Meh. Post more y’bastard.
doctorvee
4 July 2006 23:55
#2
It’s true about the blogroll. I just don’t understand what use people can gain from them. I know it is supposed to be good manners to link to bloggers that you read often and all that, but blogrolls are just so ridiculously huge that they cannot be of any practical use. They just clutter up the screen, which is why I sent my blogroll to its own page, hidden away.
Rob
5 July 2006 13:59
#3
My level of posting tends to vary month to month – but very much agree that it’s in your activity on other sites that decides your own site traffic. I was having a chat to Kerron Cross along these lines yesterday and I noted how I used to write massive treatises on Iraq/all women shortlists/political issue of the day but have now sunk to the level of giggling slyly whenever civil servants at the Rural Payments Agency jump around naked.
MatGB
6 July 2006 00:27
#4
Ah, on the blogroll, I use mine a lot. I’m not adding that many feeds, and even the sites I have feeds for I check via the roll regularly. One is that it’s convenient (my first site was effectively a bookmarks site, I didn’t have my own PC) and usable anywhere, second is, well google-fu.
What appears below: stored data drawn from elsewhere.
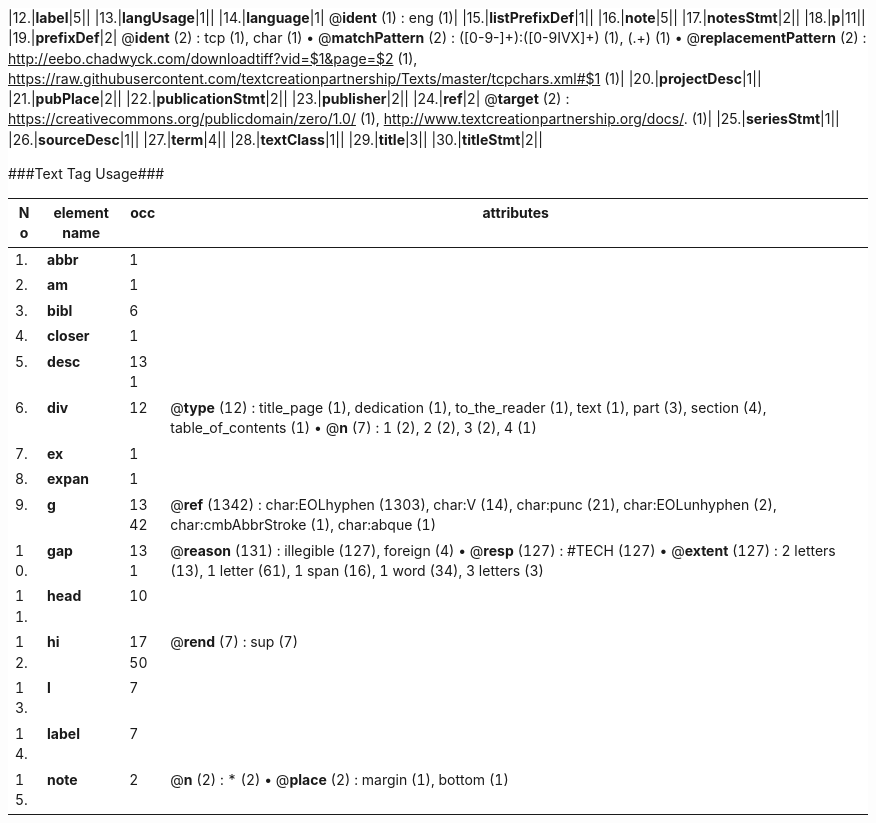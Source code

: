 |12.|__label__|5||
|13.|__langUsage__|1||
|14.|__language__|1| @__ident__ (1) : eng (1)|
|15.|__listPrefixDef__|1||
|16.|__note__|5||
|17.|__notesStmt__|2||
|18.|__p__|11||
|19.|__prefixDef__|2| @__ident__ (2) : tcp (1), char (1)  •  @__matchPattern__ (2) : ([0-9\-]+):([0-9IVX]+) (1), (.+) (1)  •  @__replacementPattern__ (2) : http://eebo.chadwyck.com/downloadtiff?vid=$1&page=$2 (1), https://raw.githubusercontent.com/textcreationpartnership/Texts/master/tcpchars.xml#$1 (1)|
|20.|__projectDesc__|1||
|21.|__pubPlace__|2||
|22.|__publicationStmt__|2||
|23.|__publisher__|2||
|24.|__ref__|2| @__target__ (2) : https://creativecommons.org/publicdomain/zero/1.0/ (1), http://www.textcreationpartnership.org/docs/. (1)|
|25.|__seriesStmt__|1||
|26.|__sourceDesc__|1||
|27.|__term__|4||
|28.|__textClass__|1||
|29.|__title__|3||
|30.|__titleStmt__|2||


###Text Tag Usage###

|No|element name|occ|attributes|
|---|---|---|---|
|1.|__abbr__|1||
|2.|__am__|1||
|3.|__bibl__|6||
|4.|__closer__|1||
|5.|__desc__|131||
|6.|__div__|12| @__type__ (12) : title_page (1), dedication (1), to_the_reader (1), text (1), part (3), section (4), table_of_contents (1)  •  @__n__ (7) : 1 (2), 2 (2), 3 (2), 4 (1)|
|7.|__ex__|1||
|8.|__expan__|1||
|9.|__g__|1342| @__ref__ (1342) : char:EOLhyphen (1303), char:V (14), char:punc (21), char:EOLunhyphen (2), char:cmbAbbrStroke (1), char:abque (1)|
|10.|__gap__|131| @__reason__ (131) : illegible (127), foreign (4)  •  @__resp__ (127) : #TECH (127)  •  @__extent__ (127) : 2 letters (13), 1 letter (61), 1 span (16), 1 word (34), 3 letters (3)|
|11.|__head__|10||
|12.|__hi__|1750| @__rend__ (7) : sup (7)|
|13.|__l__|7||
|14.|__label__|7||
|15.|__note__|2| @__n__ (2) : * (2)  •  @__place__ (2) : margin (1), bottom (1)|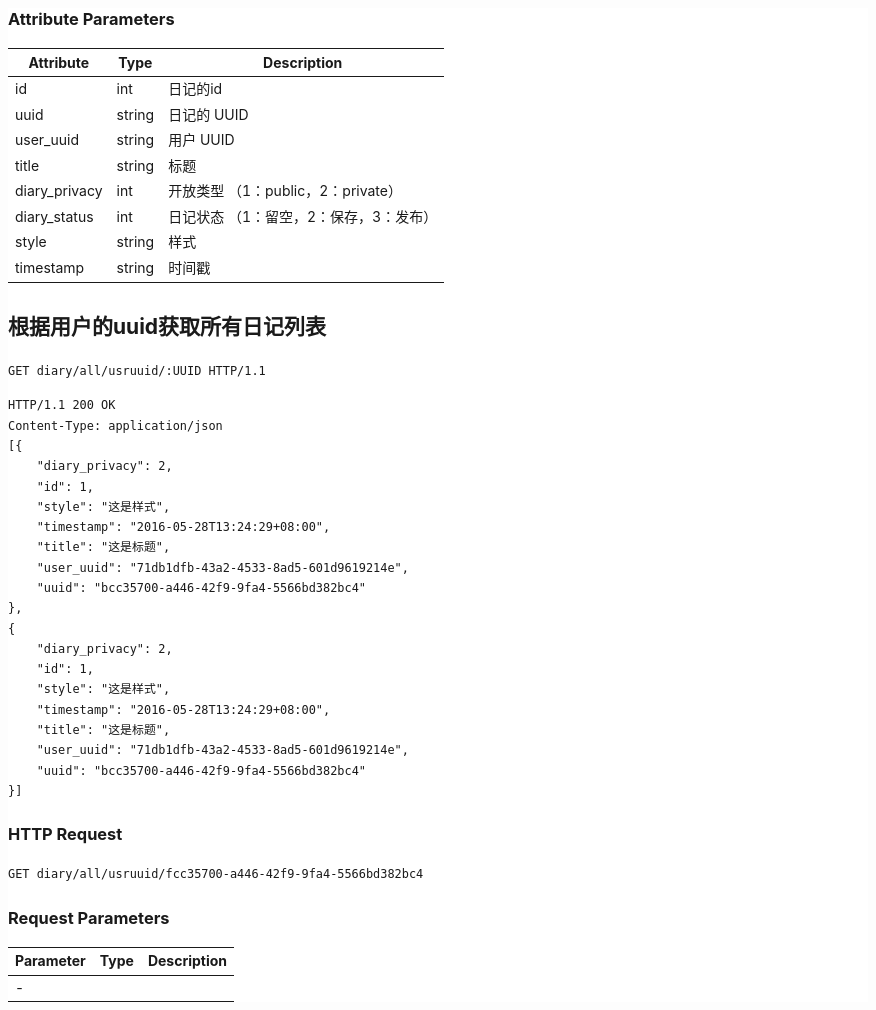 

### Attribute Parameters

Attribute | Type | Description
----------|------|------------
id | int | 日记的id
uuid | string | 日记的 UUID
user_uuid | string | 用户 UUID
title | string | 标题
diary_privacy | int | 开放类型 （1：public，2：private） 
diary_status | int | 日记状态 （1：留空，2：保存，3：发布） 
style | string | 样式
timestamp | string | 时间戳

## 根据用户的uuid获取所有日记列表

```http
GET diary/all/usruuid/:UUID HTTP/1.1
```

```http
HTTP/1.1 200 OK
Content-Type: application/json
[{
    "diary_privacy": 2, 
    "id": 1, 
    "style": "这是样式", 
    "timestamp": "2016-05-28T13:24:29+08:00", 
    "title": "这是标题", 
    "user_uuid": "71db1dfb-43a2-4533-8ad5-601d9619214e", 
    "uuid": "bcc35700-a446-42f9-9fa4-5566bd382bc4"
},
{ 
    "diary_privacy": 2, 
    "id": 1, 
    "style": "这是样式", 
    "timestamp": "2016-05-28T13:24:29+08:00", 
    "title": "这是标题", 
    "user_uuid": "71db1dfb-43a2-4533-8ad5-601d9619214e", 
    "uuid": "bcc35700-a446-42f9-9fa4-5566bd382bc4"
}]
```

### HTTP Request

`GET diary/all/usruuid/fcc35700-a446-42f9-9fa4-5566bd382bc4`

### Request Parameters

Parameter | Type | Description
----------|------|------------
-|
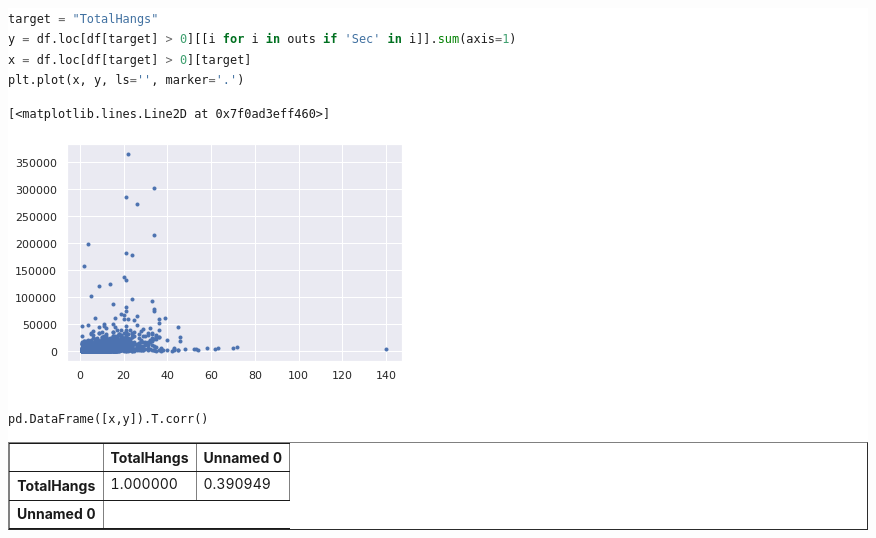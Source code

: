 


```python
target = "TotalHangs"
y = df.loc[df[target] > 0][[i for i in outs if 'Sec' in i]].sum(axis=1)
x = df.loc[df[target] > 0][target]
plt.plot(x, y, ls='', marker='.')
```




    [<matplotlib.lines.Line2D at 0x7f0ad3eff460>]




    
![png](X4_Candy_Ribbons_files/X4_Candy_Ribbons_20_1.png)
    



```python
pd.DataFrame([x,y]).T.corr()
```




<div>
<style scoped>
    .dataframe tbody tr th:only-of-type {
        vertical-align: middle;
    }

    .dataframe tbody tr th {
        vertical-align: top;
    }

    .dataframe thead th {
        text-align: right;
    }
</style>
<table border="1" class="dataframe">
  <thead>
    <tr style="text-align: right;">
      <th></th>
      <th>TotalHangs</th>
      <th>Unnamed 0</th>
    </tr>
  </thead>
  <tbody>
    <tr>
      <th>TotalHangs</th>
      <td>1.000000</td>
      <td>0.390949</td>
    </tr>
    <tr>
      <th>Unnamed 0</th>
I need to trim mine down (a lot), but I’m holding off until after peak weeks at work and then I can launcht he new site. Front page links count for more pagerank than anything. I ought to switch mine around, so the post and archive pages get all of them, the front page the highlights, but, well, can’t be bothered.
Besides which, incoming hits are something I pay attention to, and I’m pretty sure others do as well. And an organised blogroll is good for other surfers (I get 3-4 hits per day minimum from Bloggerheads blogroll at the moment, but his is really small).
doctorvee
6 July 2006 01:21
#5
Mat, while we’re at it, I like your new favicon!
doctorvee » Claiming my identity
6 July 2006 22:06
#6
[...] Plus, being open about your identity isn’t necessarily a disadvantage. I’m returning here to a point I made in a recent post about the strange advice sometimes given to bloggers. MatGB pointed out that a lot of this advice is geared towards pro bloggers. [...]
MatGB
7 July 2006 00:17
#7
It was in the template for all of 2 days last time I added it, I accidentally reverted to the wrong template last time I fiddled with it, now back. It is rather good, if slightly too small for the lack of StP to show.
SpiderMonkey
8 July 2006 13:49
#8
It’s about time that some of these crusty “rules” got aired and then binned.
If people are subscribed to a feed, it strikes me that there is absolutely no need to even write semi-regularly. When you write an article, they will get to read it. Do people clean their feedlist of sites that haven’t updated in a while, and if so, why? The only answer I can really guess at is some kind of techie-instinct to keep things clean and tidy.
If people are subscribing and you are pushing an article down their throats every day, that doesn’t really scale beyond them having a handful of sites on their feed. I don’t think many people can absorb that much per day, and this is borne out by the number of bloggers admitting how little they actually read themselves.
Either you are going to get dropped from their feed, or they won’t read your posts most of the time, or they will scan read them. If they are scanning them, then either you waste your time writing so many, or you end up writing for scan-reading rather than proper reading (e.g. Top 10s, HowTos, and all that other crap you see on blogs) – which isn’t really quality writing.
So yeah, I don’t really have a point, other than saying how glad I am that everyone might all calm down and go for quality over quantity.